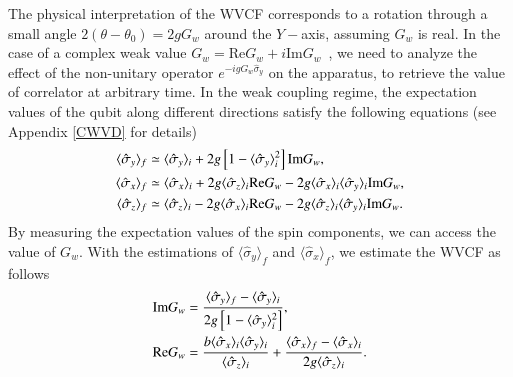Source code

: \documentclass[twocolumn,pra,aps,superscriptaddress]{revtex4-2}
\begin{document}
The physical interpretation of the WVCF  corresponds to a rotation through a small angle $2(\theta-\theta_0)=2gG_w$ around the $Y-$axis, assuming $G_w$ is real. 
In the case of a complex weak value $G_w=\text{Re}G_w+i\text{Im}G_w$~\cite{jozsa}, we need to analyze the effect of the non-unitary operator $e^{-igG_w\hat{\sigma}_{y}}$ on the apparatus, to retrieve the value of correlator at arbitrary time. In the weak coupling regime, the expectation values of the qubit along different directions satisfy the following equations (see Appendix \ref{CWVD} for details)
\begin{align}
\label{eqn:complex}
\langle\hat{\sigma}_{y}\rangle _{f}& \simeq\langle \hat{\sigma}_{y}\rangle _{i}+2g\left[1-\langle \hat{\sigma}_{y}\rangle _{i}^{2}\right]\text{Im}G_w,
\notag\\
\langle \hat{\sigma}_{x}\rangle _{f}& \simeq\langle \hat{\sigma}_{x}\rangle _{i}+2g\langle \hat{\sigma}_{z}\rangle _{i}\text{Re}G_w-2g\langle \hat{\sigma}_{x}\rangle _{i}\langle \hat{\sigma}_{y}\rangle _{i}\text{Im}G_w,
\notag\\
\langle \hat{\sigma}_{z}\rangle _{f}& \simeq\langle \hat{\sigma}_{z}\rangle _{i}-2g\langle \hat{\sigma}_{x}\rangle _{i}\text{Re}G_w-2g\langle \hat{\sigma}_{z}\rangle _{i}\langle \hat{\sigma}_{y}\rangle _{i}\text{Im}G_w.
\end{align}
By measuring the expectation values of the spin components, we can access the value of $G_w$. With the estimations of $\langle\hat{\sigma}_y\rangle_f$ and $\langle\hat{\sigma}_x\rangle_f$, we estimate the WVCF as follows
\begin{align}
\label{ab}
\text{Im}G_w &= \frac{\langle\hat{\sigma}_y\rangle_f-\langle\hat{\sigma}_y\rangle_i}{2g\left[1-\langle\hat{\sigma}_y\rangle_i^2\right]},
\notag\\
\text{Re}G_w &= \frac{b\langle\hat{\sigma}_x\rangle_i\langle\hat{\sigma}_y\rangle_i}{\langle\hat{\sigma}_z\rangle_i} + \frac{\langle\hat{\sigma}_x\rangle_f-\langle\hat{\sigma}_x\rangle_i}{2g\langle\hat{\sigma}_z\rangle_i}.
\end{align}
\end{document}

**Instructions for the task**
None of the pictures should appear; the rest of the entries must be reproduced exactly.

**Exercise result**
Source code

: \documentclass[twocolumn,pra,aps,superscriptaddress]{revtex4-2}
\begin{document}
The physical interpretation of the WVCF  corresponds to a rotation through a small angle $2(\theta-\theta_0)=2gG_w$ around the $Y-$axis, assuming $G_w$ is real. 
In the case of a complex weak value $G_w=\text{Re}G_w+i\text{Im}G_w$~\cite{jozsa}, we need to analyze the effect of the non-unitary operator $e^{-igG_w\hat{\sigma}_{y}}$ on the apparatus, to retrieve the value of correlator at arbitrary time. In the weak coupling regime, the expectation values of the qubit along different directions satisfy the following equations (see Appendix \ref{CWVD} for details)
\begin{align}
\label{eqn:complex}
\langle\hat{\sigma}_{y}\rangle _{f}& \simeq\langle \hat{\sigma}_{y}\rangle _{i}+2g\left[1-\langle \hat{\sigma}_{y}\rangle _{i}^{2}\right]\text{Im}G_w,
\notag\\
\langle \hat{\sigma}_{x}\rangle _{f}& \simeq\langle \hat{\sigma}_{x}\rangle _{i}+2g\langle \hat{\sigma}_{z}\rangle _{i}\text{Re}G_w-2g\langle \hat{\sigma}_{x}\rangle _{i}\langle \hat{\sigma}_{y}\rangle _{i}\text{Im}G_w,
\notag\\
\langle \hat{\sigma}_{z}\rangle _{f}& \simeq\langle \hat{\sigma}_{z}\rangle _{i}-2g\langle \hat{\sigma}_{x}\rangle _{i}\text{Re}G_w-2g\langle \hat{\sigma}_{z}\rangle _{i}\langle \hat{\sigma}_{y}\rangle _{i}\text{Im}G_w.
\end{align}
By measuring the expectation values of the spin components, we can access the value of $G_w$. With the estimations of $\langle\hat{\sigma}_y\rangle_f$ and $\langle\hat{\sigma}_x\rangle_f$, we estimate the WVCF as follows
\begin{align}
\label{ab}
\text{Im}G_w &= \frac{\langle\hat{\sigma}_y\rangle_f-\langle\hat{\sigma}_y\rangle_i}{2g\left[1-\langle\hat{\sigma}_y\rangle_i^2\right]},
\notag\\
\text{Re}G_w &= \frac{b\langle\hat{\sigma}_x\rangle_i\langle\hat{\sigma}_y\rangle_i}{\langle\hat{\sigma}_z\rangle_i} + \frac{\langle\hat{\sigma}_x\rangle_f-\langle\hat{\sigma}_x\rangle_i}{2g\langle\hat{\sigma}_z\rangle_i}.
\end{align}
\end{document}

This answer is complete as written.